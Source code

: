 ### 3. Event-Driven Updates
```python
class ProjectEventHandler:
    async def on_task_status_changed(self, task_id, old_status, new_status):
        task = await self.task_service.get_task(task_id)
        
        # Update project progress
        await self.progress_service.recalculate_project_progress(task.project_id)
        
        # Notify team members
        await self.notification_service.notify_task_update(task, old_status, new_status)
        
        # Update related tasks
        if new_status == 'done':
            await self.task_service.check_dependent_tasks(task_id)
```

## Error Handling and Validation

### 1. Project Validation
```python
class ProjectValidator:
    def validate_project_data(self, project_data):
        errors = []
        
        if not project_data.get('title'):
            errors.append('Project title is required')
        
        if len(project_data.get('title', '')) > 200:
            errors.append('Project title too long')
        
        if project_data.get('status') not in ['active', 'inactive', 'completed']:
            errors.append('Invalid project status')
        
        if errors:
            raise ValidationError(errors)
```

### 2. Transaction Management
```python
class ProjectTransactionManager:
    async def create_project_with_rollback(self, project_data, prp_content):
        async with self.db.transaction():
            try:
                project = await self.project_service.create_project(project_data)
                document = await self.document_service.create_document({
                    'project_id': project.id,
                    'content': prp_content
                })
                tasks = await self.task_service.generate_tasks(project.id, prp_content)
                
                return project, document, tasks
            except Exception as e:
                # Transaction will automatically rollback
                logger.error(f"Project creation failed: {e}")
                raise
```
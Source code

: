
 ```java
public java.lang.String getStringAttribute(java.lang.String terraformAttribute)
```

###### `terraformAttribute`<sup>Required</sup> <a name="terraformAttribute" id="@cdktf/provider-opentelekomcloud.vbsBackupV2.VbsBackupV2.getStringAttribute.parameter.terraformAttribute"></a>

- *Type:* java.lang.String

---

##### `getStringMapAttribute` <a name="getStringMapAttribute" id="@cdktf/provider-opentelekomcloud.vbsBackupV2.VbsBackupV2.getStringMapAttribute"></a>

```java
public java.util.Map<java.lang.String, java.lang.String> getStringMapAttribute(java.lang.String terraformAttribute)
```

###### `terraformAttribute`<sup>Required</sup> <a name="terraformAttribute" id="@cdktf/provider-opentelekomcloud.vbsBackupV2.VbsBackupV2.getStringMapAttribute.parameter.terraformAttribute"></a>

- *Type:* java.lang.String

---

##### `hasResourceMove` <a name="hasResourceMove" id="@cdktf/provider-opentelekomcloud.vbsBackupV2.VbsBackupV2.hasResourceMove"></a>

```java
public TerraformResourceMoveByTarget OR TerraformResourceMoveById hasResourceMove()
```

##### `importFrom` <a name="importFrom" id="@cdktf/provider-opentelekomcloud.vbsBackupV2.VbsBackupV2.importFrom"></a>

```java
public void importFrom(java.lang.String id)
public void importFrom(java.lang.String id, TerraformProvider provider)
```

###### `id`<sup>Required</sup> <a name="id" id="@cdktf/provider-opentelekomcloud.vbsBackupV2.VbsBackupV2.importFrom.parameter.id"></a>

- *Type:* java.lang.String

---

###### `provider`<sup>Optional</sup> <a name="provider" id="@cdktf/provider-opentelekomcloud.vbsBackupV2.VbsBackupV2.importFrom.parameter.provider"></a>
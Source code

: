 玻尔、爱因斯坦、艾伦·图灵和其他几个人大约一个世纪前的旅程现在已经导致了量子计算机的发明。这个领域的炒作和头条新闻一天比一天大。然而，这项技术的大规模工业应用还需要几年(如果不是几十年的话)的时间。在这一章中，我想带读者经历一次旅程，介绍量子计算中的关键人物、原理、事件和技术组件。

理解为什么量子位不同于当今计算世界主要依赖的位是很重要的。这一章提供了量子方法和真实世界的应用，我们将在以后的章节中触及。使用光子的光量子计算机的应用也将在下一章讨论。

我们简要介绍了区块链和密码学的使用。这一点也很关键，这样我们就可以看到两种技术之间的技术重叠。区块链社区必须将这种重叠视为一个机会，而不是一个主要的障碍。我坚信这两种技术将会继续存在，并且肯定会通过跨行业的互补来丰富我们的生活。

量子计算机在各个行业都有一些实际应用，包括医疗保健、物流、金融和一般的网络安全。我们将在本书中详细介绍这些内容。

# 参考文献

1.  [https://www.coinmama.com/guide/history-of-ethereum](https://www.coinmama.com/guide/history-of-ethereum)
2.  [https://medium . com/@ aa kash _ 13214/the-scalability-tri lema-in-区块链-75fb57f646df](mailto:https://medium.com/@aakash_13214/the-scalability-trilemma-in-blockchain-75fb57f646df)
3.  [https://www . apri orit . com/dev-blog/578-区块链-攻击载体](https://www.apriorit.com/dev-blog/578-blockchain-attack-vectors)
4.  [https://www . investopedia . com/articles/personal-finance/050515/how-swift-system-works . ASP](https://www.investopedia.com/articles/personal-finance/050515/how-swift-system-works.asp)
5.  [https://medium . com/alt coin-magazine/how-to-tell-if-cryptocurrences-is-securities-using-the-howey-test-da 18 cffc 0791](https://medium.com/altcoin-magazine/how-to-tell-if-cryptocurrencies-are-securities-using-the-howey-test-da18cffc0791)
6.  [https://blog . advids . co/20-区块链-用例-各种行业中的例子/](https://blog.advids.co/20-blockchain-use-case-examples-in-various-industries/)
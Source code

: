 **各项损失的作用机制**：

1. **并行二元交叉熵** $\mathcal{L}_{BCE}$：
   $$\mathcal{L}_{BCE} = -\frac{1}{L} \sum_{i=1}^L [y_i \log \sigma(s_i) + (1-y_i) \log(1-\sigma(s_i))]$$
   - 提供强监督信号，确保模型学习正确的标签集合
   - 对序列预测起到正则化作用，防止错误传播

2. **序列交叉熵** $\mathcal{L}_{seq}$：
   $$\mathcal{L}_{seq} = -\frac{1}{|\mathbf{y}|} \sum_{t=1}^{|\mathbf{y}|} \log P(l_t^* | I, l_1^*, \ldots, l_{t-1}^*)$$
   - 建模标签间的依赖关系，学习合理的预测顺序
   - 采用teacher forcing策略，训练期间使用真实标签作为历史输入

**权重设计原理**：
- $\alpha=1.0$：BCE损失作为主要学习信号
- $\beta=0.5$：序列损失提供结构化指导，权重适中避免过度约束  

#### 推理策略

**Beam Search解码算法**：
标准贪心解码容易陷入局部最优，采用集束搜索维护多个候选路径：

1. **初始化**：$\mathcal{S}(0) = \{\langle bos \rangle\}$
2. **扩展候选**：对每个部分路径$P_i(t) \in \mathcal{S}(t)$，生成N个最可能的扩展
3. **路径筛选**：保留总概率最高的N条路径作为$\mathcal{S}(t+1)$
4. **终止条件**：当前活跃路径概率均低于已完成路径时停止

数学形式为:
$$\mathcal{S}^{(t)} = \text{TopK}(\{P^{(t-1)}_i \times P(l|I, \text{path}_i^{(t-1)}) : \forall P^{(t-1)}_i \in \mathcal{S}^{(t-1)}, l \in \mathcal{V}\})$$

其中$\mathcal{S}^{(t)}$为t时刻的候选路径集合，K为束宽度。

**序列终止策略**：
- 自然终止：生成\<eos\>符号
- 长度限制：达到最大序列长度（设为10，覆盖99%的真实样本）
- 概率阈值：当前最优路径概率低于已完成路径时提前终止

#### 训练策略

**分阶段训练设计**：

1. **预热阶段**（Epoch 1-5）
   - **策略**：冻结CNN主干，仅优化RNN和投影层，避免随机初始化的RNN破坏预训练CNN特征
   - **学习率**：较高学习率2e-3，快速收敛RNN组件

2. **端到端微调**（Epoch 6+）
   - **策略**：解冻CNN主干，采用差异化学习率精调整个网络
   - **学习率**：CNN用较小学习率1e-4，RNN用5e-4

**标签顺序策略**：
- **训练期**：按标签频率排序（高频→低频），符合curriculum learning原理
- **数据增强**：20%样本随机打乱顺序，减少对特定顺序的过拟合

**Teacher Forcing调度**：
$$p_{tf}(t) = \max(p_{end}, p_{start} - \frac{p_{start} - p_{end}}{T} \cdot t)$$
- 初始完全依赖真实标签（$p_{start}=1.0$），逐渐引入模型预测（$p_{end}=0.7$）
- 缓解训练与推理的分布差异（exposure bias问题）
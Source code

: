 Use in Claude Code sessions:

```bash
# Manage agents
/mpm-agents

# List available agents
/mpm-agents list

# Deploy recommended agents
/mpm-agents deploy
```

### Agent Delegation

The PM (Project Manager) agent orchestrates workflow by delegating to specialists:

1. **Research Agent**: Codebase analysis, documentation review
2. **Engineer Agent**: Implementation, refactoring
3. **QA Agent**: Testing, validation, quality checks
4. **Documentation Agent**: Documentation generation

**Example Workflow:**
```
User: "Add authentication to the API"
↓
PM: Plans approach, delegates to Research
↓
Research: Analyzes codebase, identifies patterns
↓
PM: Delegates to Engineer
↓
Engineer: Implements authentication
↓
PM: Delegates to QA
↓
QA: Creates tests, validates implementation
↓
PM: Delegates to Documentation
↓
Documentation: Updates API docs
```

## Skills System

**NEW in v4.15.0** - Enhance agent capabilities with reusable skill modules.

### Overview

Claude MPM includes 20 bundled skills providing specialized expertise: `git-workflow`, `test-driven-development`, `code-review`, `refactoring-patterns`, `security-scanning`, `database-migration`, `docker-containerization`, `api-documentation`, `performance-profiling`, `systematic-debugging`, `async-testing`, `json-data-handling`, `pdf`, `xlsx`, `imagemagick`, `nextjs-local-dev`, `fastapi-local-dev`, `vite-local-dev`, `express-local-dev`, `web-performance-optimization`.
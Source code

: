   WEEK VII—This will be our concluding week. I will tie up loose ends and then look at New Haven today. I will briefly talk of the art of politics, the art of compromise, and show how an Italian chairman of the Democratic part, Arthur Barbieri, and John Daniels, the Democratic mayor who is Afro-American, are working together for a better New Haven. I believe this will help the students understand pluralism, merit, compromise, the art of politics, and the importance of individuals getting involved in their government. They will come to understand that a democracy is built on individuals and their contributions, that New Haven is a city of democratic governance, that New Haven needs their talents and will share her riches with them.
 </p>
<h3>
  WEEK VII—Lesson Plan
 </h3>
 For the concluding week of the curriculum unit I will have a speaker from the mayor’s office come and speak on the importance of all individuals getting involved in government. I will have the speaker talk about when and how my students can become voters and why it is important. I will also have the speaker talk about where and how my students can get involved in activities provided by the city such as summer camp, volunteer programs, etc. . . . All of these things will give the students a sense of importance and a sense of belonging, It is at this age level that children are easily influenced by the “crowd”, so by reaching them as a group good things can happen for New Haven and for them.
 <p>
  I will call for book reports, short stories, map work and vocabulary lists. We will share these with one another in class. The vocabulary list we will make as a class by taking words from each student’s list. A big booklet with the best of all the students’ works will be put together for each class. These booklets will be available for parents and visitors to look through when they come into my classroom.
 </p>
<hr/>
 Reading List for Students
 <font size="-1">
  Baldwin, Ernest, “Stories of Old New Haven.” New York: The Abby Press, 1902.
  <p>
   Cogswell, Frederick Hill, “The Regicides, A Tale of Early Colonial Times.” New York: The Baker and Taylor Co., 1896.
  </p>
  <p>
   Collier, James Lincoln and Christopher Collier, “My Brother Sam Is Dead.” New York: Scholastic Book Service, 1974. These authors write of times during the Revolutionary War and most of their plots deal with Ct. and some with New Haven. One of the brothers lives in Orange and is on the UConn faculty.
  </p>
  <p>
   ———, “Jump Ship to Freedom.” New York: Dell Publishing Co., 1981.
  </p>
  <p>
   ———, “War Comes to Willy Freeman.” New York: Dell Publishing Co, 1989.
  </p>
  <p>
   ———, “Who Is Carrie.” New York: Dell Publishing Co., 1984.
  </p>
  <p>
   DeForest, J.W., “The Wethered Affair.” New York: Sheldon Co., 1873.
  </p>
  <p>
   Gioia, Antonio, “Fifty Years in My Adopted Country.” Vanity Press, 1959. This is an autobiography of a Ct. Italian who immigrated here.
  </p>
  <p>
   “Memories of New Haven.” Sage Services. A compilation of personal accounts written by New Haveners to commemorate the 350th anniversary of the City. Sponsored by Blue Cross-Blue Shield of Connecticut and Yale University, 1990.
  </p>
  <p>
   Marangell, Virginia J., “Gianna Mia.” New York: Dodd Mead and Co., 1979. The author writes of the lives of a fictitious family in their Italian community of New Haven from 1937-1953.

:::::

Try it ▸ An exact copy of the lines above, from the one containing "- 自然终止：生成\<eos\>符号" down to the one containing "Claude MPM includes" and including both, is the whole answer; retype it and nothing else.

Reply ▸
- 自然终止：生成\<eos\>符号
- 长度限制：达到最大序列长度（设为10，覆盖99%的真实样本）
- 概率阈值：当前最优路径概率低于已完成路径时提前终止

#### 训练策略

**分阶段训练设计**：

1. **预热阶段**（Epoch 1-5）
   - **策略**：冻结CNN主干，仅优化RNN和投影层，避免随机初始化的RNN破坏预训练CNN特征
   - **学习率**：较高学习率2e-3，快速收敛RNN组件

2. **端到端微调**（Epoch 6+）
   - **策略**：解冻CNN主干，采用差异化学习率精调整个网络
   - **学习率**：CNN用较小学习率1e-4，RNN用5e-4

**标签顺序策略**：
- **训练期**：按标签频率排序（高频→低频），符合curriculum learning原理
- **数据增强**：20%样本随机打乱顺序，减少对特定顺序的过拟合

**Teacher Forcing调度**：
$$p_{tf}(t) = \max(p_{end}, p_{start} - \frac{p_{start} - p_{end}}{T} \cdot t)$$
- 初始完全依赖真实标签（$p_{start}=1.0$），逐渐引入模型预测（$p_{end}=0.7$）
- 缓解训练与推理的分布差异（exposure bias问题）
Source code

: Use in Claude Code sessions:

```bash
# Manage agents
/mpm-agents

# List available agents
/mpm-agents list

# Deploy recommended agents
/mpm-agents deploy
```

### Agent Delegation

The PM (Project Manager) agent orchestrates workflow by delegating to specialists:

1. **Research Agent**: Codebase analysis, documentation review
2. **Engineer Agent**: Implementation, refactoring
3. **QA Agent**: Testing, validation, quality checks
4. **Documentation Agent**: Documentation generation

**Example Workflow:**
```
User: "Add authentication to the API"
↓
PM: Plans approach, delegates to Research
↓
Research: Analyzes codebase, identifies patterns
↓
PM: Delegates to Engineer
↓
Engineer: Implements authentication
↓
PM: Delegates to QA
↓
QA: Creates tests, validates implementation
↓
PM: Delegates to Documentation
↓
Documentation: Updates API docs
```

## Skills System

**NEW in v4.15.0** - Enhance agent capabilities with reusable skill modules.

### Overview

Claude MPM includes 20 bundled skills providing specialized expertise: `git-workflow`, `test-driven-development`, `code-review`, `refactoring-patterns`, `security-scanning`, `database-migration`, `docker-containerization`, `api-documentation`, `performance-profiling`, `systematic-debugging`, `async-testing`, `json-data-handling`, `pdf`, `xlsx`, `imagemagick`, `nextjs-local-dev`, `fastapi-local-dev`, `vite-local-dev`, `express-local-dev`, `web-performance-optimization`.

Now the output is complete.